Within a few paragraphs of the reader first meeting her in person, she’s revealed as being capable of some measure of secrecy. Wilde writes that her voice was happy and her eyes “echoed it in radiance; then closed for a moment, as if to hide their secret… When they opened, the mist of a dream had passed” (Wilde 100). In those words, Sibyl’s idealism and concealment are at once apparent. Particularly because her eyes were involved in that reference. Science of the nineteenth century had not only discovered just how the human eye functioned, but they were fascinated with it, so her eye hiding some mystery of her soul is an appealing feature in literature at this time.

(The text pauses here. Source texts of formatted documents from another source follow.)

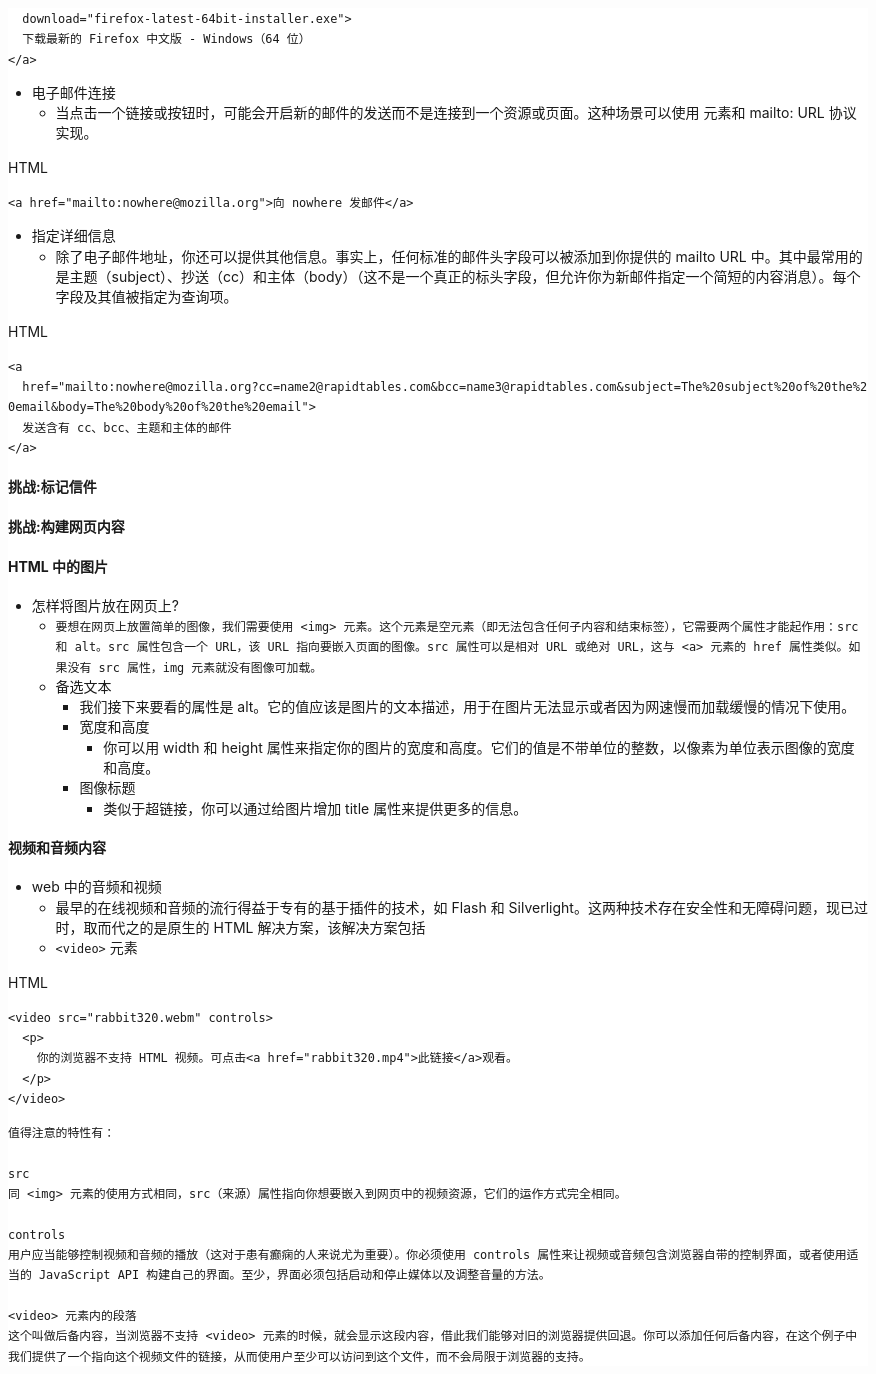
 ```
  download="firefox-latest-64bit-installer.exe">
  下载最新的 Firefox 中文版 - Windows（64 位）
</a>
```
- 电子邮件连接
  - 当点击一个链接或按钮时，可能会开启新的邮件的发送而不是连接到一个资源或页面。这种场景可以使用 <a> 元素和 mailto: URL 协议实现。

HTML
```
<a href="mailto:nowhere@mozilla.org">向 nowhere 发邮件</a>
```
  - 指定详细信息
    - 除了电子邮件地址，你还可以提供其他信息。事实上，任何标准的邮件头字段可以被添加到你提供的 mailto URL 中。其中最常用的是主题（subject）、抄送（cc）和主体（body）（这不是一个真正的标头字段，但允许你为新邮件指定一个简短的内容消息）。每个字段及其值被指定为查询项。

HTML
```
<a
  href="mailto:nowhere@mozilla.org?cc=name2@rapidtables.com&bcc=name3@rapidtables.com&subject=The%20subject%20of%20the%20email&body=The%20body%20of%20the%20email">
  发送含有 cc、bcc、主题和主体的邮件
</a>
```
#### 挑战:标记信件
#### 挑战:构建网页内容
#### HTML 中的图片
- 怎样将图片放在网页上?
  - `要想在网页上放置简单的图像，我们需要使用 <img> 元素。这个元素是空元素（即无法包含任何子内容和结束标签），它需要两个属性才能起作用：src 和 alt。src 属性包含一个 URL，该 URL 指向要嵌入页面的图像。src 属性可以是相对 URL 或绝对 URL，这与 <a> 元素的 href 属性类似。如果没有 src 属性，img 元素就没有图像可加载。`
  - 备选文本
    - 我们接下来要看的属性是 alt。它的值应该是图片的文本描述，用于在图片无法显示或者因为网速慢而加载缓慢的情况下使用。
    - 宽度和高度
      - 你可以用 width 和 height 属性来指定你的图片的宽度和高度。它们的值是不带单位的整数，以像素为单位表示图像的宽度和高度。
    - 图像标题
      - 类似于超链接，你可以通过给图片增加 title 属性来提供更多的信息。
#### 视频和音频内容
- web 中的音频和视频
  - 最早的在线视频和音频的流行得益于专有的基于插件的技术，如 Flash 和 Silverlight。这两种技术存在安全性和无障碍问题，现已过时，取而代之的是原生的 HTML 解决方案，该解决方案包括 <video> 和 <audio> 元素以及用于控制它们的 JavaScript API。在这里，我们不讨论有关 JavaScript 的问题，仅仅讲解有关 HTML 的基础。
  - `<video>` 元素
 
HTML
```
<video src="rabbit320.webm" controls>
  <p>
    你的浏览器不支持 HTML 视频。可点击<a href="rabbit320.mp4">此链接</a>观看。
  </p>
</video>

```
```
值得注意的特性有：

src
同 <img> 元素的使用方式相同，src（来源）属性指向你想要嵌入到网页中的视频资源，它们的运作方式完全相同。

controls
用户应当能够控制视频和音频的播放（这对于患有癫痫的人来说尤为重要）。你必须使用 controls 属性来让视频或音频包含浏览器自带的控制界面，或者使用适当的 JavaScript API 构建自己的界面。至少，界面必须包括启动和停止媒体以及调整音量的方法。

<video> 元素内的段落
这个叫做后备内容，当浏览器不支持 <video> 元素的时候，就会显示这段内容，借此我们能够对旧的浏览器提供回退。你可以添加任何后备内容，在这个例子中我们提供了一个指向这个视频文件的链接，从而使用户至少可以访问到这个文件，而不会局限于浏览器的支持。
```
```
```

It was shortly before her suicide that she explained to Dorian how reality was shown to her through her love and of course, that was where his revulsion with her began. In her death, the terrible strength of an appearance’s exposure is most clear. She’s delighted to tell her love that, “to-night, for the first time in my life, I saw through the hollowness, the sham, the silliness of the empty pageant in which I had always played” (Wilde 123). Sibyl is delighted, perpetually glad, that she can’t act anymore for knowing the world too well. But Dorian is sickened, he turns away from her with that beautiful face she so loved, and accuses her of killing his love. At the end of his scathing speech, her pleadings, he finds her not fascinating, but pathetic. In seeing her as she really is, not as her roles made her out to be, Dorian became disgusted.